Goal of the exercise =
Your answer should consist of the lines holding "false", copied from the material below.

[Start of Attachment]

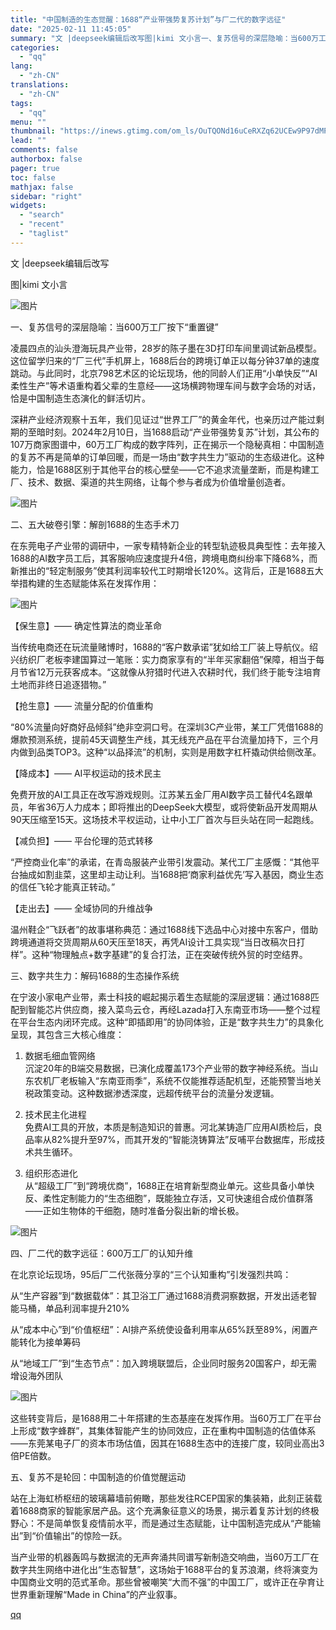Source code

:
 ```yaml
---
title: "中国制造的生态觉醒：1688“产业带强势复苏计划”与厂二代的数字远征"
date: "2025-02-11 11:45:05"
summary: "文 |deepseek编辑后改写图|kimi 文小言一、复苏信号的深层隐喻：当600万工厂按下“重置..."
categories:
  - "qq"
lang:
  - "zh-CN"
translations:
  - "zh-CN"
tags:
  - "qq"
menu: ""
thumbnail: "https://inews.gtimg.com/om_ls/OuTQONd16uCeRXZq62UCEw9P97dMPhwdPxzmCStHInwjUAA_640360/0"
lead: ""
comments: false
authorbox: false
pager: true
toc: false
mathjax: false
sidebar: "right"
widgets:
  - "search"
  - "recent"
  - "taglist"
---
```


文 |deepseek编辑后改写

图|kimi 文小言

![图片](https://inews.gtimg.com/news_bt/ONopZN7ypT0yZh30Bmp8jQVAV0LuocIYdXIWqvfWhh-UUAA/1000)

一、复苏信号的深层隐喻：当600万工厂按下“重置键”

凌晨四点的汕头澄海玩具产业带，28岁的陈子墨在3D打印车间里调试新品模型。这位留学归来的“厂三代”手机屏上，1688后台的跨境订单正以每分钟37单的速度跳动。与此同时，北京798艺术区的论坛现场，他的同龄人们正用“小单快反”“AI柔性生产”等术语重构着父辈的生意经——这场横跨物理车间与数字会场的对话，恰是中国制造生态演化的鲜活切片。

深耕产业经济观察十五年，我们见证过“世界工厂”的黄金年代，也亲历过产能过剩期的至暗时刻。2024年2月10日，当1688启动“产业带强势复苏”计划，其公布的107万商家图谱中，60万工厂构成的数字阵列，正在揭示一个隐秘真相：中国制造的复苏不再是简单的订单回暖，而是一场由“数字共生力”驱动的生态级进化。这种能力，恰是1688区别于其他平台的核心壁垒——它不追求流量垄断，而是构建工厂、技术、数据、渠道的共生网络，让每个参与者成为价值增量创造者。

![图片](https://inews.gtimg.com/news_bt/O3qAQg2IOIDJERwWLaqo7qyd5Vl8npwYc-kvcKzCKmUqoAA/1000)

二、五大破卷引擎：解剖1688的生态手术刀

在东莞电子产业带的调研中，一家专精特新企业的转型轨迹极具典型性：去年接入1688的AI数字员工后，其客服响应速度提升4倍，跨境电商纠纷率下降68%，而新推出的“轻定制服务”使其利润率较代工时期增长120%。这背后，正是1688五大举措构建的生态赋能体系在发挥作用：

![图片](https://inews.gtimg.com/news_bt/OTprBRNLL46LiGVKb_rjGKb5gDE_-UEbnSWdVBQZ_ebhcAA/641)

【保生意】—— 确定性算法的商业革命

当传统电商还在玩流量赌博时，1688的“客户数承诺”犹如给工厂装上导航仪。绍兴纺织厂老板李建国算过一笔账：实力商家享有的“半年买家翻倍”保障，相当于每月节省12万元获客成本。“这就像从狩猎时代进入农耕时代，我们终于能专注培育土地而非终日追逐猎物。”

【抢生意】—— 流量分配的价值重构

“80%流量向好商好品倾斜”绝非空洞口号。在深圳3C产业带，某工厂凭借1688的爆款预测系统，提前45天调整生产线，其无线充产品在平台流量加持下，三个月内做到品类TOP3。这种“以品择流”的机制，实则是用数字杠杆撬动供给侧改革。

【降成本】—— AI平权运动的技术民主

免费开放的AI工具正在改写游戏规则。江苏某五金厂用AI数字员工替代4名跟单员，年省36万人力成本；即将推出的DeepSeek大模型，或将使新品开发周期从90天压缩至15天。这场技术平权运动，让中小工厂首次与巨头站在同一起跑线。

【减负担】—— 平台伦理的范式转移

“严控商业化率”的承诺，在青岛服装产业带引发震动。某代工厂主感慨：“其他平台抽成如割韭菜，这里却主动让利。当1688把‘商家利益优先’写入基因，商业生态的信任飞轮才能真正转动。”

【走出去】—— 全域协同的升维战争

温州鞋企“飞跃者”的故事堪称典范：通过1688线下选品中心对接中东客户，借助跨境通道将交货周期从60天压至18天，再凭AI设计工具实现“当日改稿次日打样”。这种“物理触点+数字基建”的复合打法，正在突破传统外贸的时空结界。

三、数字共生力：解码1688的生态操作系统

在宁波小家电产业带，素士科技的崛起揭示着生态赋能的深层逻辑：通过1688匹配到智能芯片供应商，接入菜鸟云仓，再经Lazada打入东南亚市场——整个过程在平台生态内闭环完成。这种“即插即用”的协同体验，正是“数字共生力”的具象化呈现，其包含三大核心维度：

1. 数据毛细血管网络  
沉淀20年的B端交易数据，已演化成覆盖173个产业带的数字神经系统。当山东农机厂老板输入“东南亚雨季”，系统不仅能推荐适配机型，还能预警当地关税政策变动。这种数据渗透深度，远超传统平台的流量分发逻辑。

2. 技术民主化进程  
免费AI工具的开放，本质是制造知识的普惠。河北某铸造厂应用AI质检后，良品率从82%提升至97%，而其开发的“智能浇铸算法”反哺平台数据库，形成技术共生循环。

3. 组织形态进化  
从“超级工厂”到“跨境优商”，1688正在培育新型商业单元。这些具备小单快反、柔性定制能力的“生态细胞”，既能独立存活，又可快速组合成价值群落——正如生物体的干细胞，随时准备分裂出新的增长极。

![图片](https://inews.gtimg.com/news_bt/OvXmG3_jayVf6y1g8xSXBSHIAhWhC6rXGUiDyhDjYmMboAA/641)

四、厂二代的数字远征：600万工厂的认知升维

在北京论坛现场，95后厂二代张薇分享的“三个认知重构”引发强烈共鸣：

从“生产容器”到“数据载体”：其卫浴工厂通过1688消费洞察数据，开发出适老智能马桶，单品利润率提升210%

从“成本中心”到“价值枢纽”：AI排产系统使设备利用率从65%跃至89%，闲置产能转化为接单筹码

从“地域工厂”到“生态节点”：加入跨境联盟后，企业同时服务20国客户，却无需增设海外团队

![图片](https://inews.gtimg.com/news_bt/OrNqtk6Bujjv4Gb1BqFJmjB4DwMGETj6rXg5-8CGCkyRUAA/1000)

这些转变背后，是1688用二十年搭建的生态基座在发挥作用。当60万工厂在平台上形成“数字蜂群”，其集体智能产生的协同效应，正在重构中国制造的估值体系——东莞某电子厂的资本市场估值，因其在1688生态中的连接广度，较同业高出3倍PE倍数。

五、复苏不是轮回：中国制造的价值觉醒运动

站在上海虹桥枢纽的玻璃幕墙前俯瞰，那些发往RCEP国家的集装箱，此刻正装载着1688商家的智能家居产品。这个充满象征意义的场景，揭示着复苏计划的终极野心：不是简单恢复疫情前水平，而是通过生态赋能，让中国制造完成从“产能输出”到“价值输出”的惊险一跃。

当产业带的机器轰鸣与数据流的无声奔涌共同谱写新制造交响曲，当60万工厂在数字共生网络中进化出“生态智慧”，这场始于1688平台的复苏浪潮，终将演变为中国商业文明的范式革命。那些曾被嘲笑“大而不强”的中国工厂，或许正在孕育让世界重新理解“Made in China”的产业叙事。

[qq](https://new.qq.com/rain/a/20250211A03M2200)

[End of Attachment]

The completed task =
comments: false
authorbox: false
toc: false
mathjax: false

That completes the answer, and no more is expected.